Ditambahkan, selama ini PT WR sama sekali tidak memberi kontribusi nyata bagi PAD. Justru yang terjadi membebani keuangan Pemprov Lampung.


“Indikasi hilangnya aset PT WR selama ini menunjukkan jika direksi di BUMD itu memang bermasalah. Karenanya harus ada efek jera. Jika senyatanya melanggar ketentuan hukum, ya laporkan ke APH. Disini Gubernur Mirza dituntut ketegasannya. Berani apa tidak ia menegakkan aturan atas hal-hal yang merongrong aset milik pemprov,” lanjut Gunawan Handoko.


Diberitakan sebelumnya, sejak beberapa bulan silam kabar adanya penjualan lahan seluas 97 hektare yang diaku milik PT WR di Desa Rejomulyo, Pasir Sakti, Lampung Timur, telah menjadi perbincangan publik. Lahan itu dijual seharga Rp 3 miliar dan baru dipanjar oleh Sudi sebanyak Rp 900 juta.


Namun, karena disebut-sebut Jevri Afrizal –sang direktur utama- adalah orang dekat pimpinan DPRD Lampung, maka dugaan ini pun mereda. Apalagi, Sulpakar –komisaris utama PT WR- menutup pintu setiap kali dimintai konfirmasi. Padahal, ia pernah menerima langsung audiensi delegasi warga Rejomulyo yang menyoal status lahan yang belakangan diaku milik PT WR tersebut.


Menurut catatan inilampung.com, PT Wahana Raharja (WR) saat ini setidaknya dililit dua persoalan serius. Pertama terkait dugaan penjualan lahan milik warga Desa Rejomulyo, Kecamatan Pasir Sakti, Lampung Timur, seluas 97 hektar, senilai Rp 3 miliar dan telah diberi uang muka Rp 900 juta, dan kedua menyangkut kondisi keuangan yang semakin terpuruk, termasuk hilangnya aset hampir mencapai 50% dalam kurun waktu lima tahun belakang.


“Hancur leburnya” kondisi PT WR itu terpampang jelas di dalam buku RPJMD Provinsi Lampung Tahun 2025-2029. Berikut datanya: Pada tahun 2018, kerugian mencapai angka Rp 2,59 miliar, di tahun 2019 kerugiannya Rp 1,56 miliar, pada tahun 2020 kerugiannya mencapai Rp 2,21 miliar, di 2021 naik jumlah kerugiannya menjadi Rp 2,51 miliar, dan pada tahun 2022 mengalami kerugian Rp 1,88 miliar.

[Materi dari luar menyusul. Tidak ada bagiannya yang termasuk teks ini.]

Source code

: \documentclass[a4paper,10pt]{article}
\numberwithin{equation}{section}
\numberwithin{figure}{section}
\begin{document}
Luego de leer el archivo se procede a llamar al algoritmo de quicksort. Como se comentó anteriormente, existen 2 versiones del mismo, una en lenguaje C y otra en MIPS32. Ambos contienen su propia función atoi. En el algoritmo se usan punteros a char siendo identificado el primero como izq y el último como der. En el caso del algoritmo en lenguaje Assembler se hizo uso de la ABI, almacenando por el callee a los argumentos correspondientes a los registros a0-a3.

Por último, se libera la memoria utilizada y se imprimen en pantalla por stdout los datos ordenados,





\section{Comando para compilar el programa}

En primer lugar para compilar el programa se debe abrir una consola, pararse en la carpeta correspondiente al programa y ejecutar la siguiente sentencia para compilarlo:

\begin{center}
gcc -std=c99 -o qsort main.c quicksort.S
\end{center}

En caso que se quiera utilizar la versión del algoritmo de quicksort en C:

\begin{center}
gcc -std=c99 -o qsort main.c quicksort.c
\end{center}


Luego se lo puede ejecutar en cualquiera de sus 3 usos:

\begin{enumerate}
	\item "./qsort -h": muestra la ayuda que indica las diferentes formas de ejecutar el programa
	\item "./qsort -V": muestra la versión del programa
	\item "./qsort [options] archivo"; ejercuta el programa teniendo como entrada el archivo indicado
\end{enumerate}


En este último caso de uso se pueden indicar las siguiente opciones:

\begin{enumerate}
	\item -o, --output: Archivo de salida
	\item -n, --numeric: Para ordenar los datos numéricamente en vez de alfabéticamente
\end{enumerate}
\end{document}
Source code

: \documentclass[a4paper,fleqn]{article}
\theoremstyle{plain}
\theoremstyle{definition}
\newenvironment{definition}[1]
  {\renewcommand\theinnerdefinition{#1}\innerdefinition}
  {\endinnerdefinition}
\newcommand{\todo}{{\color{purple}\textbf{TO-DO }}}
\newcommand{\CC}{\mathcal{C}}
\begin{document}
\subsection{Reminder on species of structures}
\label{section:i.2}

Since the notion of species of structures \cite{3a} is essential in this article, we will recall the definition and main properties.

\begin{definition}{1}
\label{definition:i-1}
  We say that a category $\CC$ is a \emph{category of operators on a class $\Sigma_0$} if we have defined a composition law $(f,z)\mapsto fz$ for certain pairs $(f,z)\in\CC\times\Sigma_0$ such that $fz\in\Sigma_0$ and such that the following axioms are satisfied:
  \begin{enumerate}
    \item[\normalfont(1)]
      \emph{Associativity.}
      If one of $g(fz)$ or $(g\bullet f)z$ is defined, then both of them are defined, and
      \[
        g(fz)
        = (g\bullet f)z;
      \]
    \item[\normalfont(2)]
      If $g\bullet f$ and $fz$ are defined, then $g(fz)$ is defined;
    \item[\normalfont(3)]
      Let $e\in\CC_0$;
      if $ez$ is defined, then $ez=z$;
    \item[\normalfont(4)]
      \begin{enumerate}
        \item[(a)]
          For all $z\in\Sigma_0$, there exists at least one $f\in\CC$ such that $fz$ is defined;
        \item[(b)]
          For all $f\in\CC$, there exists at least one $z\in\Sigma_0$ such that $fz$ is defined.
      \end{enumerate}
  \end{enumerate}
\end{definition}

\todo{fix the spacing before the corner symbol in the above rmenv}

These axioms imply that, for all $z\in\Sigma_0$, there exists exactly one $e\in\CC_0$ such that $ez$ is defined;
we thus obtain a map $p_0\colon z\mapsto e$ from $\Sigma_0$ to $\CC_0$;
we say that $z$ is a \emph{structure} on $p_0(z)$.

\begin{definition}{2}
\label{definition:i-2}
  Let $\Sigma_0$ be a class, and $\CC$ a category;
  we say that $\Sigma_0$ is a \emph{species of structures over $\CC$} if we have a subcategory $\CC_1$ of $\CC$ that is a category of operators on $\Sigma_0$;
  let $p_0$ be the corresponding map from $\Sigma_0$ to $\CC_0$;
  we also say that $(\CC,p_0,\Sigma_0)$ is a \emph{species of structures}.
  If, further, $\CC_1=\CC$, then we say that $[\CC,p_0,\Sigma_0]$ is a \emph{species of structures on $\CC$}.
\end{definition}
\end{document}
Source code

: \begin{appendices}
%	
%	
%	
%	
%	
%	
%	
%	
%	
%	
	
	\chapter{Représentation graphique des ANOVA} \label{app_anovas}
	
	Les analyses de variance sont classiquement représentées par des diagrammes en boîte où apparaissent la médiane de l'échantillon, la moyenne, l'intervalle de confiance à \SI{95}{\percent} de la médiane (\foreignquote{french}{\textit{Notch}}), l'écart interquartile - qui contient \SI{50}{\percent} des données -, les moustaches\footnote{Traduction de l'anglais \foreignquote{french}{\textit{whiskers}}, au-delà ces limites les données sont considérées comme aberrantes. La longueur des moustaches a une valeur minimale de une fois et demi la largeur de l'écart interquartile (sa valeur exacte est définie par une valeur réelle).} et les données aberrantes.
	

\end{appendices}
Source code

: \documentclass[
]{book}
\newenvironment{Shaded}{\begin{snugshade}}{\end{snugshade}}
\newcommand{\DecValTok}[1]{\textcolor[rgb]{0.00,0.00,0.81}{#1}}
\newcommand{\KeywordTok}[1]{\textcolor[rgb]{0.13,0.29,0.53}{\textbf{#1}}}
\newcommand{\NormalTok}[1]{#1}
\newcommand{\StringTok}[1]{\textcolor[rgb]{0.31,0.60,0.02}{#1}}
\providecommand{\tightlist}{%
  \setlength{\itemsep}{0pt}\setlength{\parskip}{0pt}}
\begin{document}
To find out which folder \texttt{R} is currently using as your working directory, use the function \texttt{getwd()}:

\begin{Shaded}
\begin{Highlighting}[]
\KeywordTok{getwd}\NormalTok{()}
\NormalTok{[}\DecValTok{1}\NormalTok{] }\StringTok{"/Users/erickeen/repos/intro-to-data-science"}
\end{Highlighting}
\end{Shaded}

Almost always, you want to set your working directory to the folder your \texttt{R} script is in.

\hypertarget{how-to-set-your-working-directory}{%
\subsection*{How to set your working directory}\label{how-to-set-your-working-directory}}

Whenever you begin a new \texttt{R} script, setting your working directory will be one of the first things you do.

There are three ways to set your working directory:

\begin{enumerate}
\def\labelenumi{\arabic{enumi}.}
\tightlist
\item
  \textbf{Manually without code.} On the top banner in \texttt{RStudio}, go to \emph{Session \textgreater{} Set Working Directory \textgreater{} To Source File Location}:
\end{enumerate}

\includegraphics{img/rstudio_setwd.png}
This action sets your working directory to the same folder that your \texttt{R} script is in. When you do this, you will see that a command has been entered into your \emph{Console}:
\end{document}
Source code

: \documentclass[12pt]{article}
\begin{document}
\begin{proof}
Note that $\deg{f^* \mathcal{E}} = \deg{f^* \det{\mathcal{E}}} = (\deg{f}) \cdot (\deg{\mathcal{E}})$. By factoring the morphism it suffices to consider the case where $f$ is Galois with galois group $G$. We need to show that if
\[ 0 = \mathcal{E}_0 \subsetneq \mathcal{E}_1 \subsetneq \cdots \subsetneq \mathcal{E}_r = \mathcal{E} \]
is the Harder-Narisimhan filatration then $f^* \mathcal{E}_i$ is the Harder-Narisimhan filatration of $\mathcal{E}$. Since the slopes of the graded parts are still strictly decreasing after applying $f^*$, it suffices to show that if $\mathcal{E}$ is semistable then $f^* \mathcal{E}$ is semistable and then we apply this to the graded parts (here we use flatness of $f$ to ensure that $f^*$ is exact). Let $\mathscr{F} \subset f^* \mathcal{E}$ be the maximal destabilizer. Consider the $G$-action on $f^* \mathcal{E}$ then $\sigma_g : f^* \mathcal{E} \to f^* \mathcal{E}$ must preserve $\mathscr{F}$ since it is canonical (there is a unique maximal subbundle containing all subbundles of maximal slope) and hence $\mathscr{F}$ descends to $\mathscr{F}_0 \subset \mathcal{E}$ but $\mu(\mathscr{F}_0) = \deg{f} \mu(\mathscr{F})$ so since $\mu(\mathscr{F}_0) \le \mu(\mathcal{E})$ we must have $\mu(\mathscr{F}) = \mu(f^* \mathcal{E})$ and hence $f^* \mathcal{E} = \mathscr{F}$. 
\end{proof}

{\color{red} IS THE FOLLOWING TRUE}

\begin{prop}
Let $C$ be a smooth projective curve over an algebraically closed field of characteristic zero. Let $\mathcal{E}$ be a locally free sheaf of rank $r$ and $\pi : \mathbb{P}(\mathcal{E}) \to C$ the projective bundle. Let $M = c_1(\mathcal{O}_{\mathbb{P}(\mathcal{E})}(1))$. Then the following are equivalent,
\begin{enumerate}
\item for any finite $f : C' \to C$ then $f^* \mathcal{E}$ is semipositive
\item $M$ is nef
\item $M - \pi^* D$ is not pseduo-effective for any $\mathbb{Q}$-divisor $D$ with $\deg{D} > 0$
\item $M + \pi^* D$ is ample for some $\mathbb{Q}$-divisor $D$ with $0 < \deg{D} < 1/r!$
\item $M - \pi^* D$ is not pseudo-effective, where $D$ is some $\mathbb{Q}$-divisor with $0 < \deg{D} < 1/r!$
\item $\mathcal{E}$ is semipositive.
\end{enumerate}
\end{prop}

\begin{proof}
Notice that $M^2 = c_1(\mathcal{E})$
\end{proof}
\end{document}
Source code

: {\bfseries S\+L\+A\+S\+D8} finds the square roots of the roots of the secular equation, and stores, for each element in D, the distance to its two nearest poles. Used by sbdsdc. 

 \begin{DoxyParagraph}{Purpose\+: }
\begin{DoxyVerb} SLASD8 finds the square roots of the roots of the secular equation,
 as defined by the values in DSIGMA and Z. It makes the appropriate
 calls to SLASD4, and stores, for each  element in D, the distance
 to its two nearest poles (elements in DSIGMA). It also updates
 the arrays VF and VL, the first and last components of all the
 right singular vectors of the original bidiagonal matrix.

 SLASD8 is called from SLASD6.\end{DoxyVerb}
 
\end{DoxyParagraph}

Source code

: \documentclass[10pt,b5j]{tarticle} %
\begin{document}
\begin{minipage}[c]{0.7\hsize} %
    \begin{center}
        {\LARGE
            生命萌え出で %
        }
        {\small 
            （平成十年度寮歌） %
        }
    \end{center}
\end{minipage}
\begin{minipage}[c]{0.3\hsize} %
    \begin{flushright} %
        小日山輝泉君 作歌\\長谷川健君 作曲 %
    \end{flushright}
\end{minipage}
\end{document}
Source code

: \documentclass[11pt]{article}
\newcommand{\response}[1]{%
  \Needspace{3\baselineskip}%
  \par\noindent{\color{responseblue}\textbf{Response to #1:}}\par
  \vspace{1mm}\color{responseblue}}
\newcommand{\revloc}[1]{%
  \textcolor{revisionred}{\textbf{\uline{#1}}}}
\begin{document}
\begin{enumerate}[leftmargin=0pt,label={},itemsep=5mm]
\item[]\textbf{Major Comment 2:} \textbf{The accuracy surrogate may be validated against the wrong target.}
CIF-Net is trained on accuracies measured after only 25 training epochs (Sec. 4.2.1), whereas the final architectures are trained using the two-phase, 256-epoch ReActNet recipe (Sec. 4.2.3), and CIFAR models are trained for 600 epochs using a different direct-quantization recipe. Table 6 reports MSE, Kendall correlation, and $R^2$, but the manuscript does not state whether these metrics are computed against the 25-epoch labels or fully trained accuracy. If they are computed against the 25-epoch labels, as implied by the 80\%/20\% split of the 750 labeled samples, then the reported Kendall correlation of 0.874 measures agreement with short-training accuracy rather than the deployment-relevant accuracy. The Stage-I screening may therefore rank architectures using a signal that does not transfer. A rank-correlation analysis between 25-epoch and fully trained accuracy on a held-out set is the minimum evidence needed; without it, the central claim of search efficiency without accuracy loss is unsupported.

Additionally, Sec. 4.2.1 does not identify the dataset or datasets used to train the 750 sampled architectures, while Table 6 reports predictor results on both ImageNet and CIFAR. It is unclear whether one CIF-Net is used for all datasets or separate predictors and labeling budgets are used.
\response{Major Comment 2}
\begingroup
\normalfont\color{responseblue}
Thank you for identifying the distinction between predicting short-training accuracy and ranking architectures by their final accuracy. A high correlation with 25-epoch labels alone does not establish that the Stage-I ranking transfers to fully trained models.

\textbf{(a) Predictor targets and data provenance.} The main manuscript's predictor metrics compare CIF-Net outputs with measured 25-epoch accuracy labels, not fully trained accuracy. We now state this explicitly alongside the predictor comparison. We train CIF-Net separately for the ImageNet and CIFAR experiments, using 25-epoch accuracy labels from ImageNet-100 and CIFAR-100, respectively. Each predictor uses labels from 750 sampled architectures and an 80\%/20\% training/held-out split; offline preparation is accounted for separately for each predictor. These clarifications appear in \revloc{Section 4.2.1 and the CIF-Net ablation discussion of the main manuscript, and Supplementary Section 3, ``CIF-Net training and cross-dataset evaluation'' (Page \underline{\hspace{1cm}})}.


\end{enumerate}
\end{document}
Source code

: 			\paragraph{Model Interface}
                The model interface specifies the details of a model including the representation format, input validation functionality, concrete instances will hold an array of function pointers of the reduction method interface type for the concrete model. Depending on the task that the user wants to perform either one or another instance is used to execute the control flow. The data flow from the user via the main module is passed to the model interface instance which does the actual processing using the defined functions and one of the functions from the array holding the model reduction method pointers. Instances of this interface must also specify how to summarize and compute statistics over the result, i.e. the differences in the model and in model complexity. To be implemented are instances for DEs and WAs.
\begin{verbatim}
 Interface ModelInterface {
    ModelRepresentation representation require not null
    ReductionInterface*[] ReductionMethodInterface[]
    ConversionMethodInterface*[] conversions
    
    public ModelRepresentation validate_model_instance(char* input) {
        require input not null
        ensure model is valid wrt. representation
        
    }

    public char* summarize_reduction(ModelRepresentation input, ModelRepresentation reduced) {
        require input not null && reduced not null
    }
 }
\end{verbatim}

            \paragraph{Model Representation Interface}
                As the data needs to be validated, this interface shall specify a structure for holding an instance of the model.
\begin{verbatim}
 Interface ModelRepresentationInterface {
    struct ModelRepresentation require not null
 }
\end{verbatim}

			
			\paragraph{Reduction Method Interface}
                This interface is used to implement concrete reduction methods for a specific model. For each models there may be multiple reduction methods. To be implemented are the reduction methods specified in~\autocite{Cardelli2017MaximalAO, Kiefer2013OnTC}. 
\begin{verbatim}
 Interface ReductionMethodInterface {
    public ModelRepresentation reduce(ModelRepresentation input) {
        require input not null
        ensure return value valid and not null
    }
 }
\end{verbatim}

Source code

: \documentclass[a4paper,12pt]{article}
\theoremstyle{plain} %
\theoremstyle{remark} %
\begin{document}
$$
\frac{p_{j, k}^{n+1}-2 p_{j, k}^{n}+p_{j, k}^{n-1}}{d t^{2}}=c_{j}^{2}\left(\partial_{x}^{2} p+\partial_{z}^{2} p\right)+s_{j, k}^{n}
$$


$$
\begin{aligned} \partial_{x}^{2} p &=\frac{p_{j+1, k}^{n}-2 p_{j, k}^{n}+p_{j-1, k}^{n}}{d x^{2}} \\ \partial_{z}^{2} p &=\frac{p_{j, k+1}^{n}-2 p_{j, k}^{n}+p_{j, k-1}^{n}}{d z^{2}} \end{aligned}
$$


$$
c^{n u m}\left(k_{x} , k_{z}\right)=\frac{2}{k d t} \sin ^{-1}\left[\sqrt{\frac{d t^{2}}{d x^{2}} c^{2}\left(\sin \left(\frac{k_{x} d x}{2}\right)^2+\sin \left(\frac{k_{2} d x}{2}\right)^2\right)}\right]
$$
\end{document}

Pada tahun 2023 lalu memang ada perbaikan, dimana bisa membukukan laba senilai Rp 75,48 juta. Namun, perolehan keuntungannya menurun di tahun 2024 kemarin, yaitu hanya Rp 14,38 juta saja.


Masih mengacu pada data buku RPJMD Provinsi Lampung Tahun 2025-2029, ekuitas tertinggi PT WR dicapai pada tahun 2019 silam, yaitu sebesar Rp 9,22 miliar. Tetapi, terus mengalami penurunan, hingga menyentuh angka Rp 2,68 miliar pada tahun 2024 kemarin.


Aset Hilang 50%

Yang patut menjadi perhatian serius adalah terjadinya penurunan aset PT WR yang cukup signifikan. Bila di tahun 2019 silam nilai aset berada di angka Rp 14,86 miliar, pada tahun 2024 kemarin tinggal Rp 7,69 miliar saja. Hampir 50% aset yang hilang dalam kurun waktu lima tahun.


Diketahui bahwa pada tahun 2024 kemarin, pendapatan usaha mencapai angka Rp 6,49 miliar, dengan beban operasional Rp 1,61 miliar. Bila diperbandingkan dengan perolehan tahun 2018 silam memang lebih tinggi (Rp 5,35 miliar), namun beban operasional mengalami penurunan, dari Rp 3,38 miliar menjadi Rp 1,61 miliar saja.


Kondisi aset lancar juga terus mengalami penurunan. Jika pada tahun 2018 silam berada pada posisi Rp 6,38 miliar, pada tahun 2024 kemarin menjadi Rp 4,46 miliar. Liabilitas pun anjlok, dari Rp 6,39 miliar pada 2018 lalu menjadi Rp 5,01 miliar di tahun 2024 kemarin.


Analisis yang disampaikan Bappeda Lampung –sebagai peramu RPJMD Provinsi Lampung Tahun 2025-2029- PT WR berada dalam posisi keuangan yang sangat rapuh. Laba bersih tahun 2024 yang hanya Rp 14,38 juta, jauh dari cukup untuk menutupi kebutuhan operasional atau membangun kapasitas usaha.


Dan lebih mengkhawatirkan lagi, begitu lanjut analisis Bappeda, ekuitas turun drastis dari Rp 9,22 miliar di tahun 2019 menjadi hanya Rp 2,68 miliar pada tahun 2024. Hal ini mencerminkan terjadinya erosi permodalan yang serius.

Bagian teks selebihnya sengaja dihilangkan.